Analysis of conditional mutants in selected RNA polymerase subunits
revealed that two others, in addition to the RPB1 carboxy terminal
domain (CTD), are essential for normal transcriptional activation. In
vitro transcription with extracts prepared from mutants in either of
these two subunits, RPB3 or RPB5, revealed defects in activation by
GAL4-VP16. These data are corroborated in vivo at several promoters
using inducible reporter plasmids and Northern analysis. Consistent with
its abnormal activation phenotype, the RPB5 point mutant maps to a
conserved region of its human counterpart implicated by others to play a
role in activation of human genes. In fact, a human-yeast RPB5 chimera
containing this species-specific activation region can now support yeast
cell growth. Cells with activation mutations in both RPB5 and the RPB1-CTD do not display additive or synergistic impairment of activation.
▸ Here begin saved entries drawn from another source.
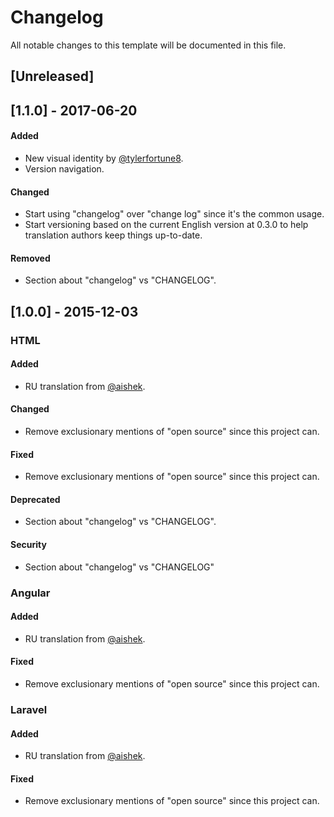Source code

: 
# Changelog
All notable changes to this template will be documented in this file.

## [Unreleased]

## [1.1.0] - 2017-06-20
#### Added
- New visual identity by [@tylerfortune8](https://github.com/tylerfortune8).
- Version navigation.

#### Changed
- Start using "changelog" over "change log" since it's the common usage.
- Start versioning based on the current English version at 0.3.0 to help
translation authors keep things up-to-date.

#### Removed
- Section about "changelog" vs "CHANGELOG".

## [1.0.0] - 2015-12-03

### **HTML**
#### Added
- RU translation from [@aishek](https://github.com/aishek).

#### Changed
- Remove exclusionary mentions of "open source" since this project can.

#### Fixed
- Remove exclusionary mentions of "open source" since this project can.

#### Deprecated
- Section about "changelog" vs "CHANGELOG".

#### Security
- Section about "changelog" vs "CHANGELOG"

### **Angular**

#### Added
- RU translation from [@aishek](https://github.com/aishek).

#### Fixed
- Remove exclusionary mentions of "open source" since this project can.

### **Laravel**

#### Added
- RU translation from [@aishek](https://github.com/aishek).

#### Fixed
- Remove exclusionary mentions of "open source" since this project can.
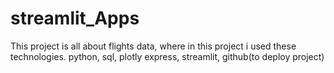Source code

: # streamlit_Apps
This project is all about flights data, where in this project i used these technologies. python, sql, plotly express, streamlit, github(to deploy project)
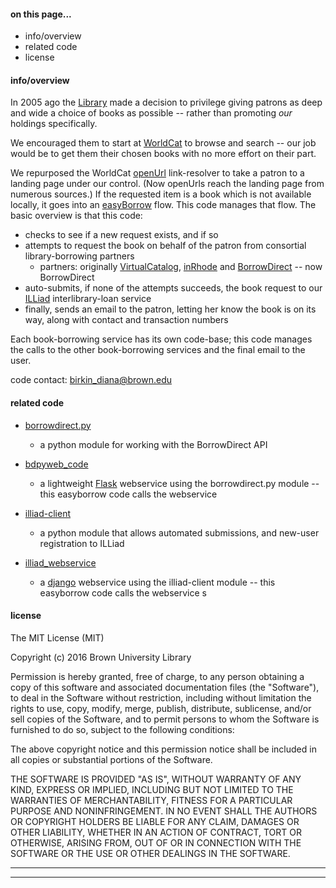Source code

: #### on this page... ####

- info/overview
- related code
- license


#### info/overview ####

In 2005 ago the [Library](http://library.brown.edu) made a decision to privilege giving patrons as deep and wide a choice of books as possible -- rather than promoting _our_ holdings specifically.

We encouraged them to start at [WorldCat](http://www.worldcat.org) to browse and search -- our job would be to get them their chosen books with no more effort on their part.

We repurposed the WorldCat [openUrl](https://en.wikipedia.org/wiki/OpenURL) link-resolver to take a patron to a landing page under our control. (Now openUrls reach the landing page from numerous sources.) If the requested item is a book which is not available locally, it goes into an [easyBorrow](http://library.brown.edu/borrowing/easyBorrow.php) flow. This code manages that flow. The basic overview is that this code:
- checks to see if a new request exists, and if so
- attempts to request the book on behalf of the patron from consortial library-borrowing partners
    - partners: originally [VirtualCatalog](http://www.massvc.org), [inRhode](http://inrhode.uri.edu) and [BorrowDirect](http://www.borrowdirect.org) -- now BorrowDirect
- auto-submits, if none of the attempts succeeds, the book request to our [ILLiad](http://www.atlas-sys.com/illiad/) interlibrary-loan service
- finally, sends an email to the patron, letting her know the book is on its way, along with contact and transaction numbers

Each book-borrowing service has its own code-base; this code manages the calls to the other book-borrowing services and the final email to the user.

code contact: birkin_diana@brown.edu


#### related code ####

- [borrowdirect.py](https://github.com/Brown-University-Library/borrowdirect.py)
    - a python module for working with the BorrowDirect API

- [bdpyweb_code](https://github.com/Brown-University-Library/bdpyweb_code)
    - a lightweight [Flask](http://flask.pocoo.org) webservice using the borrowdirect.py module -- this easyborrow code calls the webservice

- [illiad-client](https://github.com/Brown-University-Library/illiad-client)
    - a python module that allows automated submissions, and new-user registration to ILLiad

- [illiad_webservice](https://github.com/Brown-University-Library/illiad_webservice)
    - a [django](https://www.djangoproject.com) webservice using the illiad-client module -- this easyborrow code calls the webservice
s

#### license ####

The MIT License (MIT)

Copyright (c) 2016 Brown University Library

Permission is hereby granted, free of charge, to any person obtaining a copy of this software and associated documentation files (the "Software"), to deal in the Software without restriction, including without limitation the rights to use, copy, modify, merge, publish, distribute, sublicense, and/or sell copies of the Software, and to permit persons to whom the Software is furnished to do so, subject to the following conditions:

The above copyright notice and this permission notice shall be included in all copies or substantial portions of the Software.

THE SOFTWARE IS PROVIDED "AS IS", WITHOUT WARRANTY OF ANY KIND, EXPRESS OR IMPLIED, INCLUDING BUT NOT LIMITED TO THE WARRANTIES OF MERCHANTABILITY, FITNESS FOR A PARTICULAR PURPOSE AND NONINFRINGEMENT. IN NO EVENT SHALL THE AUTHORS OR COPYRIGHT HOLDERS BE LIABLE FOR ANY CLAIM, DAMAGES OR OTHER LIABILITY, WHETHER IN AN ACTION OF CONTRACT, TORT OR OTHERWISE, ARISING FROM, OUT OF OR IN CONNECTION WITH THE SOFTWARE OR THE USE OR OTHER DEALINGS IN THE SOFTWARE.

---
---
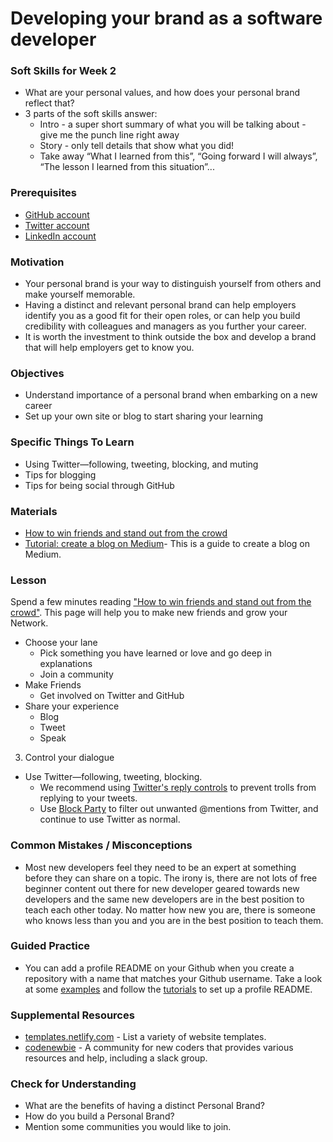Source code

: # Developing your brand as a software developer

### Soft Skills for Week 2

- What are your personal values, and how does your personal brand reflect that?
- 3 parts of the soft skills answer:
  - Intro - a super short summary of what you will be talking about - give me the punch line right away
  - Story - only tell details that show what you did!
  - Take away “What I learned from this”, “Going forward I will always”, “The lesson I learned from this situation”...

### Prerequisites

- [GitHub account](https://github.com/)
- [Twitter account](https://twitter.com)
- [LinkedIn account](https://linkedin.com)

### Motivation

- Your personal brand is your way to distinguish yourself from others and make yourself memorable.
- Having a distinct and relevant personal brand can help employers identify you as a good fit for their open roles, or can help you build credibility with colleagues and managers as you further your career.
- It is worth the investment to think outside the box and develop a brand that will help employers get to know you.

### Objectives

- Understand importance of a personal brand when embarking on a new career
- Set up your own site or blog to start sharing your learning

### Specific Things To Learn

- Using Twitter—following, tweeting, blocking, and muting
- Tips for blogging
- Tips for being social through GitHub

### Materials

- [How to win friends and stand out from the crowd](https://pizza.netlify.com)
- [Tutorial: create a blog on Medium](https://blog.markgrowth.com/how-to-start-a-beautiful-personal-blog-using-medium-ca6d89b7e46)- This is a guide to create a blog on Medium.

### Lesson

Spend a few minutes reading ["How to win friends and stand out from the crowd"](https://pizza.netlify.com). This page will help you to make new friends and grow your Network.

- Choose your lane
  - Pick something you have learned or love and go deep in explanations
  - Join a community
- Make Friends
  - Get involved on Twitter and GitHub
- Share your experience
  - Blog
  - Tweet
  - Speak

3. Control your dialogue

- Use Twitter—following, tweeting, blocking.
  - We recommend using [Twitter's reply controls](https://www.socialmediatoday.com/news/twitter-rolls-out-tweet-reply-controls-to-all-users/583327/) to prevent trolls from replying to your tweets.
  - Use [Block Party](https://www.blockpartyapp.com/) to filter out unwanted @mentions from Twitter, and continue to use Twitter as normal.

### Common Mistakes / Misconceptions

- Most new developers feel they need to be an expert at something before they can share on a topic. The irony is, there are not lots of free beginner content out there for new developer geared towards new developers and the same new developers are in the best position to teach each other today. No matter how new you are, there is someone who knows less than you and you are in the best position to teach them.

### Guided Practice

- You can add a profile README on your Github when you create a repository with a name that matches your Github username. Take a look at some [examples](https://github.com/abhisheknaiidu/awesome-github-profile-readme) and follow the [tutorials](https://github.com/abhisheknaiidu/awesome-github-profile-readme#tutorials) to set up a profile README.

### Supplemental Resources

- [templates.netlify.com](http://templates.netlify.com/) - List a variety of website templates.
- [codenewbie](https://www.codenewbie.org/) - A community for new coders that provides various resources and help, including a slack group.

### Check for Understanding

- What are the benefits of having a distinct Personal Brand?
- How do you build a Personal Brand?
- Mention some communities you would like to join.
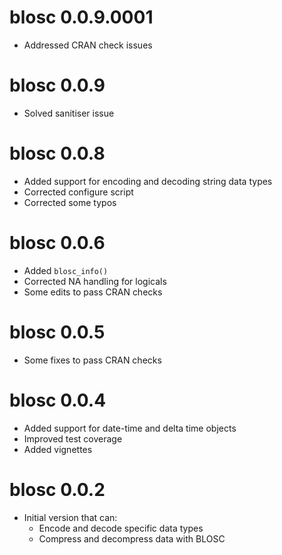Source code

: # blosc 0.0.9.0001

* Addressed CRAN check issues

# blosc 0.0.9

* Solved sanitiser issue

# blosc 0.0.8

* Added support for encoding and decoding string
  data types
* Corrected configure script
* Corrected some typos

# blosc 0.0.6

* Added `blosc_info()`
* Corrected NA handling for logicals
* Some edits to pass CRAN checks

# blosc 0.0.5

* Some fixes to pass CRAN checks

# blosc 0.0.4

* Added support for date-time and delta time objects
* Improved test coverage
* Added vignettes

# blosc 0.0.2

* Initial version that can:
  * Encode and decode specific data types
  * Compress and decompress data with BLOSC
The
RPB3 activation mutant contains two point mutations, one in a highly
conserved, eukaryotic-specific, zinc-finger and another in a region
corresponding to the recently defined activation target in the N-terminal domain of the alpha subunit of bacterial RNA polymerase.
Characterization of either RPB3 point mutation alone revealed discrete,
non-overlapping activation defects that were less extreme than those of
the severely crippled double mutant. Our RPB3 data solidifies its
functional relationship with alpha and uncovers new activation target
sites missing in alpha.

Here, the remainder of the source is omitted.